Around 21:30 the bar will close (and the building as well!)

Talks
### Unbiased Learning to Rank from User Interactions
Learning to rank provides methods for optimising ranking systems, enabling effective search and recommendation systems. Traditionally, these methods relied on annotated datasets i.e. relevance labels for query-document pairs provided by human judges. Over the years, the limitations of such datasets have become apparent, most importantly: they are expensive to create and do not necessarily reflect user preferences. Recently attention has mostly shifted to methods that learn from user interactions, as they more closely indicate user preferences. However, user interactions contain large amounts of noise and bias, learning while naively ignoring these biases can lead to detrimental results. Consequently, the current focus is on unbiased methods that can reliably learn from user interactions. In this talk I will describe the main approaches to unbiased learning to rank and discuss the most recent methods from the field.

About Harrie Oosterhuis
Harrie Oosterhuis (https://staff.fnwi.uva.nl/h.r.oosterhuis) is a 3rd year PhD student under supervision of Prof. dr. Maarten de Rijke at the University of Amsterdam. His main topic is learning to rank from user behaviour and he has publications at major IR conferences including CIKM, SIGIR, ECIR and WSDM. In addition he has completed multiple internships at Google Research & Brain in California, and worked as a visiting researcher at RMIT university in Melbourne during his PhD.

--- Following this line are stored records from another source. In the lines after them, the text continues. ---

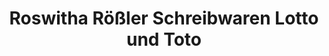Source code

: ---
title: "Roswitha Rößler Schreibwaren Lotto und Toto"
url: /eckental/roswitha-roessler-schreibwaren-lotto-und-toto/
shop: Schreibwaren
---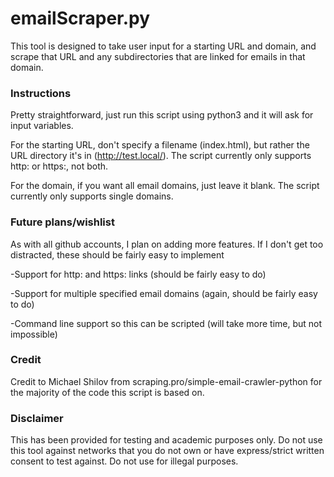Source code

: # emailScraper.py

This tool is designed to take user input for a starting URL and domain, and scrape that URL and any subdirectories that are linked for emails in that domain.

### Instructions

Pretty straightforward, just run this script using python3 and it will ask for input variables.

For the starting URL, don't specify a filename (index.html), but rather the URL directory it's in (http://test.local/). The script currently only supports http: or https:, not both. 

For the domain, if you want all email domains, just leave it blank. The script currently only supports single domains. 

### Future plans/wishlist

As with all github accounts, I plan on adding more features. If I don't get too distracted, these should be fairly easy to implement

-Support for http: and https: links (should be fairly easy to do)

-Support for multiple specified email domains (again, should be fairly easy to do)

-Command line support so this can be scripted (will take more time, but not impossible)

### Credit

Credit to Michael Shilov from scraping.pro/simple-email-crawler-python for the majority of the code this script is based on. 

### Disclaimer

This has been provided for testing and academic purposes only. Do not use this tool against networks that you do not own or have express/strict written consent to test against. Do not use for illegal purposes.
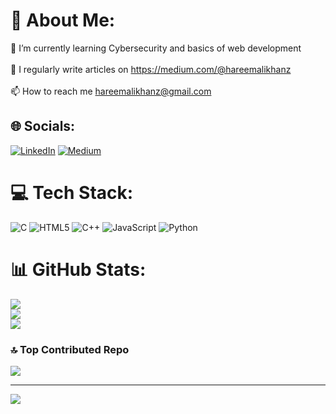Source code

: 

# 💫 About Me:
🌱 I’m currently learning Cybersecurity and basics of web development<br><br>📝 I regularly write articles on https://medium.com/@hareemalikhanz<br><br>📫 How to reach me hareemalikhanz@gmail.com<br>


## 🌐 Socials:
[![LinkedIn](https://img.shields.io/badge/LinkedIn-%230077B5.svg?logo=linkedin&logoColor=white)](https://linkedin.com/in/hareemkhan123) [![Medium](https://img.shields.io/badge/Medium-12100E?logo=medium&logoColor=white)](https://medium.com/@@hareemalikhanz) 

# 💻 Tech Stack:
![C](https://img.shields.io/badge/c-%2300599C.svg?style=for-the-badge&logo=c&logoColor=white) ![HTML5](https://img.shields.io/badge/html5-%23E34F26.svg?style=for-the-badge&logo=html5&logoColor=white) ![C++](https://img.shields.io/badge/c++-%2300599C.svg?style=for-the-badge&logo=c%2B%2B&logoColor=white)  ![JavaScript](https://img.shields.io/badge/javascript-%23323330.svg?style=for-the-badge&logo=javascript&logoColor=%23F7DF1E) ![Python](https://img.shields.io/badge/python-3670A0?style=for-the-badge&logo=python&logoColor=ffdd54) 
# 📊 GitHub Stats:
![](https://github-readme-stats.vercel.app/api?username=HareemKH&theme=dark&hide_border=false&include_all_commits=false&count_private=false)<br/>
![](https://github-readme-streak-stats.herokuapp.com/?user=HareemKH&theme=dark&hide_border=false)<br/>
![](https://github-readme-stats.vercel.app/api/top-langs/?username=HareemKH&theme=dark&hide_border=false&include_all_commits=false&count_private=false&layout=compact)

### 🔝 Top Contributed Repo
![](https://github-contributor-stats.vercel.app/api?username=HareemKH&limit=5&theme=dark&combine_all_yearly_contributions=true)

---
[![](https://visitcount.itsvg.in/api?id=HareemKH&icon=0&color=0)](https://visitcount.itsvg.in)

<!-- Proudly created with GPRM ( https://gprm.itsvg.in ) -->
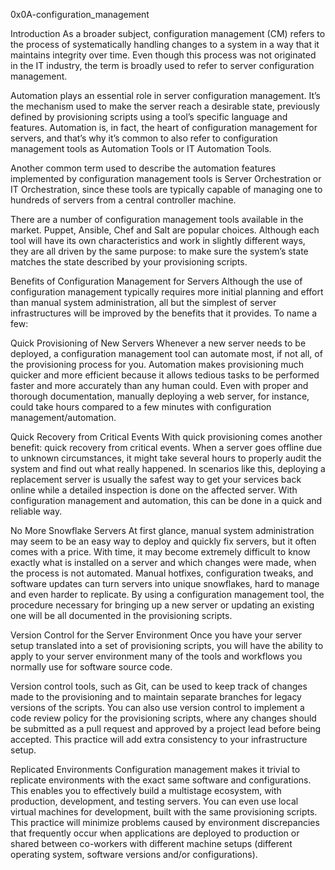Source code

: 0x0A-configuration_management

Introduction
As a broader subject, configuration management (CM) refers to the process of systematically handling changes to a system in a way that it maintains integrity over time. Even though this process was not originated in the IT industry, the term is broadly used to refer to server configuration management.

Automation plays an essential role in server configuration management. It’s the mechanism used to make the server reach a desirable state, previously defined by provisioning scripts using a tool’s specific language and features. Automation is, in fact, the heart of configuration management for servers, and that’s why it’s common to also refer to configuration management tools as Automation Tools or IT Automation Tools.

Another common term used to describe the automation features implemented by configuration management tools is Server Orchestration or IT Orchestration, since these tools are typically capable of managing one to hundreds of servers from a central controller machine.

There are a number of configuration management tools available in the market. Puppet, Ansible, Chef and Salt are popular choices. Although each tool will have its own characteristics and work in slightly different ways, they are all driven by the same purpose: to make sure the system’s state matches the state described by your provisioning scripts.

Benefits of Configuration Management for Servers
Although the use of configuration management typically requires more initial planning and effort than manual system administration, all but the simplest of server infrastructures will be improved by the benefits that it provides. To name a few:

Quick Provisioning of New Servers
Whenever a new server needs to be deployed, a configuration management tool can automate most, if not all, of the provisioning process for you. Automation makes provisioning much quicker and more efficient because it allows tedious tasks to be performed faster and more accurately than any human could. Even with proper and thorough documentation, manually deploying a web server, for instance, could take hours compared to a few minutes with configuration management/automation.

Quick Recovery from Critical Events
With quick provisioning comes another benefit: quick recovery from critical events. When a server goes offline due to unknown circumstances, it might take several hours to properly audit the system and find out what really happened. In scenarios like this, deploying a replacement server is usually the safest way to get your services back online while a detailed inspection is done on the affected server. With configuration management and automation, this can be done in a quick and reliable way.

No More Snowflake Servers
At first glance, manual system administration may seem to be an easy way to deploy and quickly fix servers, but it often comes with a price. With time, it may become extremely difficult to know exactly what is installed on a server and which changes were made, when the process is not automated. Manual hotfixes, configuration tweaks, and software updates can turn servers into unique snowflakes, hard to manage and even harder to replicate. By using a configuration management tool, the procedure necessary for bringing up a new server or updating an existing one will be all documented in the provisioning scripts.

Version Control for the Server Environment
Once you have your server setup translated into a set of provisioning scripts, you will have the ability to apply to your server environment many of the tools and workflows you normally use for software source code.

Version control tools, such as Git, can be used to keep track of changes made to the provisioning and to maintain separate branches for legacy versions of the scripts. You can also use version control to implement a code review policy for the provisioning scripts, where any changes should be submitted as a pull request and approved by a project lead before being accepted. This practice will add extra consistency to your infrastructure setup.

Replicated Environments
Configuration management makes it trivial to replicate environments with the exact same software and configurations. This enables you to effectively build a multistage ecosystem, with production, development, and testing servers. You can even use local virtual machines for development, built with the same provisioning scripts. This practice will minimize problems caused by environment discrepancies that frequently occur when applications are deployed to production or shared between co-workers with different machine setups (different operating system, software versions and/or configurations).
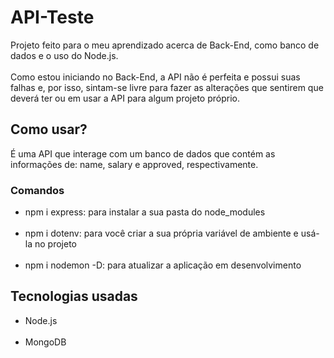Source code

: # API-Teste

Projeto feito para o meu aprendizado acerca de Back-End, como banco de dados e o uso do Node.js. <br><br>
Como estou iniciando no Back-End, a API não é perfeita e possui suas falhas e, por isso, sintam-se livre para fazer as alterações que sentirem que deverá ter ou em usar a API 
para algum projeto próprio.

## Como usar?
É uma API que interage com um banco de dados que contém as informações de: name, salary e approved, respectivamente.

### Comandos
* npm i express: para instalar a sua pasta do node_modules <br><br>
* npm i dotenv: para você criar a sua própria variável de ambiente e usá-la no projeto <br><br>
* npm i nodemon -D: para atualizar a aplicação em desenvolvimento

## Tecnologias usadas
* Node.js <br><br>
* MongoDB
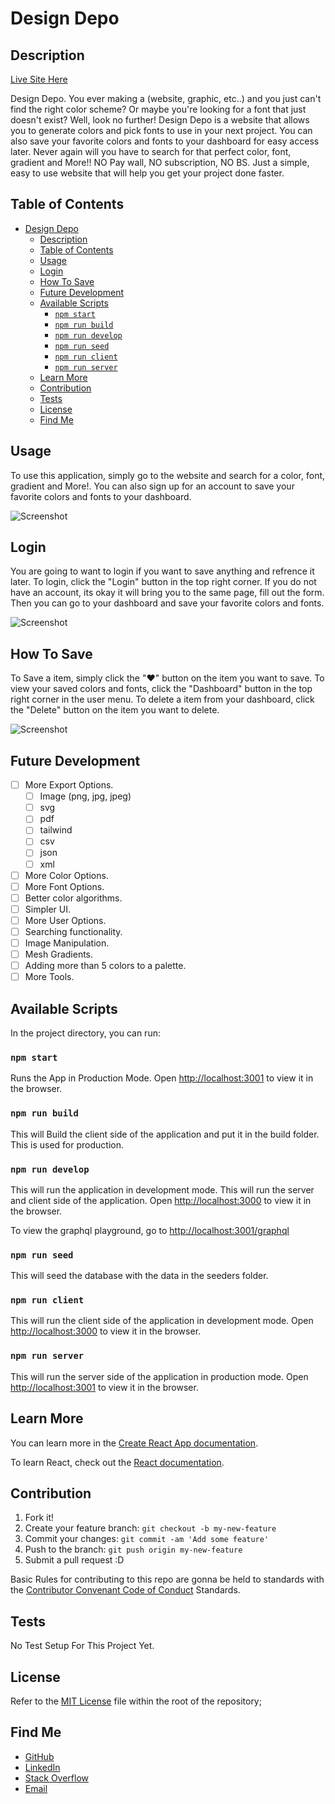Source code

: # Design Depo

## Description

[Live Site Here](https://design-depo-50c7f040c26d.herokuapp.com/)

Design Depo. You ever making a (website, graphic, etc..) and you just can't find the right color scheme? Or maybe you're looking for a font that just doesn't exist? Well, look no further! Design Depo is a website that allows you to generate colors and pick fonts to use in your next project. You can also save your favorite colors and fonts to your dashboard for easy access later. Never again will you have to search for that perfect color, font, gradient and More!! NO Pay wall, NO subscription, NO BS. Just a simple, easy to use website that will help you get your project done faster.

## Table of Contents

- [Design Depo](#design-depo)
  - [Description](#description)
  - [Table of Contents](#table-of-contents)
  - [Usage](#usage)
  - [Login](#login)
  - [How To Save](#how-to-save)
  - [Future Development](#future-development)
  - [Available Scripts](#available-scripts)
    - [`npm start`](#npm-start)
    - [`npm run build`](#npm-run-build)
    - [`npm run develop`](#npm-run-develop)
    - [`npm run seed`](#npm-run-seed)
    - [`npm run client`](#npm-run-client)
    - [`npm run server`](#npm-run-server)
  - [Learn More](#learn-more)
  - [Contribution](#contribution)
  - [Tests](#tests)
  - [License](#license)
  - [Find Me](#find-me)

## Usage

To use this application, simply go to the website and search for a color, font, gradient and More!. You can also sign up for an account to save your favorite colors and fonts to your dashboard.

![Screenshot](https://github.com/NateAyye/design-depo/blob/main/client/src/assets/images/screenshot.png?raw=true)

## Login

You are going to want to login if you want to save anything and refrence it later. To login, click the "Login" button in the top right corner. If you do not have an account, its okay it will bring you to the same page, fill out the form. Then you can go to your dashboard and save your favorite colors and fonts.

![Screenshot](https://github.com/NateAyye/design-depo/blob/main/client/src/assets/images/screenshot2.png?raw=true)

## How To Save

To Save a item, simply click the ":heart:" button on the item you want to save. To view your saved colors and fonts, click the "Dashboard" button in the top right corner in the user menu. To delete a item from your dashboard, click the "Delete" button on the item you want to delete.

![Screenshot](https://github.com/NateAyye/design-depo/blob/main/client/src/assets/images/screenshot3.png?raw=true)

## Future Development

- [ ] More Export Options.
  - [ ] Image (png, jpg, jpeg)
  - [ ] svg
  - [ ] pdf
  - [ ] tailwind
  - [ ] csv
  - [ ] json
  - [ ] xml
- [ ] More Color Options.
- [ ] More Font Options.
- [ ] Better color algorithms.
- [ ] Simpler UI.
- [ ] More User Options.
- [ ] Searching functionality.
- [ ] Image Manipulation.
- [ ] Mesh Gradients.
- [ ] Adding more than 5 colors to a palette.
- [ ] More Tools.

## Available Scripts

In the project directory, you can run:

### `npm start`

Runs the App in Production Mode.
Open [http://localhost:3001](http://localhost:3001) to view it in the browser.

### `npm run build`

This will Build the client side of the application and put it in the build folder. This is used for production.

### `npm run develop`

This will run the application in development mode. This will run the server and client side of the application. Open [http://localhost:3000](http://localhost:3000) to view it in the browser.

To view the graphql playground, go to [http://localhost:3001/graphql](http://localhost:3001/graphql)

### `npm run seed`

This will seed the database with the data in the seeders folder.

### `npm run client`

This will run the client side of the application in development mode. Open [http://localhost:3000](http://localhost:3000) to view it in the browser.

### `npm run server`

This will run the server side of the application in production mode. Open [http://localhost:3001](http://localhost:3001) to view it in the browser.

## Learn More

You can learn more in the [Create React App documentation](https://facebook.github.io/create-react-app/docs/getting-started).

To learn React, check out the [React documentation](https://reactjs.org/).

## Contribution

1. Fork it!
2. Create your feature branch: `git checkout -b my-new-feature`
3. Commit your changes: `git commit -am 'Add some feature'`
4. Push to the branch: `git push origin my-new-feature`
5. Submit a pull request :D

Basic Rules for contributing to this repo are gonna be held to standards with the [Contributor Convenant Code of Conduct](https://www.contributor-covenant.org/version/2/1/code_of_conduct/) Standards.

## Tests

No Test Setup For This Project Yet.

## License

Refer to the [MIT License](https://github.com/NateAyye/design-depo/blob/main/LICENSE) file within the root of the repository;

## Find Me

- [GitHub](https://github.com/NateAyye)
- [LinkedIn](https://www.linkedin.com/in/nathan-cuevas/)
- [Stack Overflow](https://stackoverflow.com/users/21148929/nateayye)
- [Email](mailto:nathanacueas97@gmail.com)
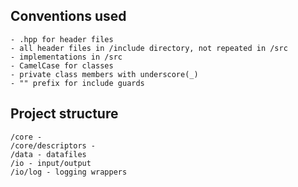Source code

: ## Conventions used
    - .hpp for header files
    - all header files in /include directory, not repeated in /src
    - implementations in /src
    - CamelCase for classes
    - private class members with underscore(_)
    - "" prefix for include guards
## Project structure
    /core -
    /core/descriptors - 
    /data - datafiles
    /io - input/output
    /io/log - logging wrappers
    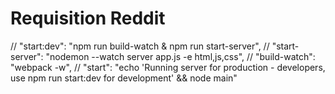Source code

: # Requisition Reddit
   // "start:dev": "npm run build-watch & npm run start-server",
    // "start-server": "nodemon --watch server app.js -e html,js,css",
    // "build-watch": "webpack -w",
    // "start": "echo 'Running server for production - developers, use npm run start:dev for development' && node main"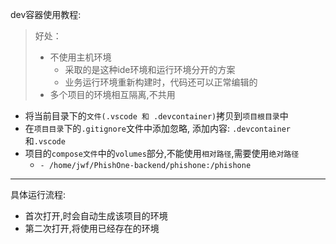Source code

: dev容器使用教程:
> 好处：
> - 不使用主机环境
>   - 采取的是这种ide环境和运行环境分开的方案
>   - 业务运行环境重新构建时，代码还可以正常编辑的
> - 多个项目的环境相互隔离,不共用


- 将当前目录下的`文件(.vscode 和 .devcontainer)`拷贝到`项目根目录`中
- 在`项目目录`下的`.gitignore`文件中添加忽略, 添加内容: `.devcontainer`和`.vscode`
- 项目的`compose文件`中的`volumes`部分,不能使用`相对路径`,需要使用`绝对路径`
  - `- /home/jwf/PhishOne-backend/phishone:/phishone`

---

具体运行流程:
- 首次打开,时会自动生成该项目的环境
- 第二次打开,将使用已经存在的环境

### Using Overhead Video Capture to Analyse Grouping Behaviour of Dancers in a Silent Disco
Silent-disco events present experimenters with an ecologically valid environment in which to study the interactions between music and social behaviour. This can be done in large groups of participants and at a relatively low cost compared to laboratory settings. I developed a toolbox to process overhead video data and to investigate grouping dynamics of dancers in a silent disco with multiple channels. Using these methods, I showed that differences in grouping behaviour are related to the different musical styles that people listened to.

About Nelson Mooren
Nelson is a neuroscientist turned software developer with an interest in information processing and computational modelling. The presented research was conducted at Music Cognition Group of the University of Amsterdam. Nelson currently works in the domain of fraud detection.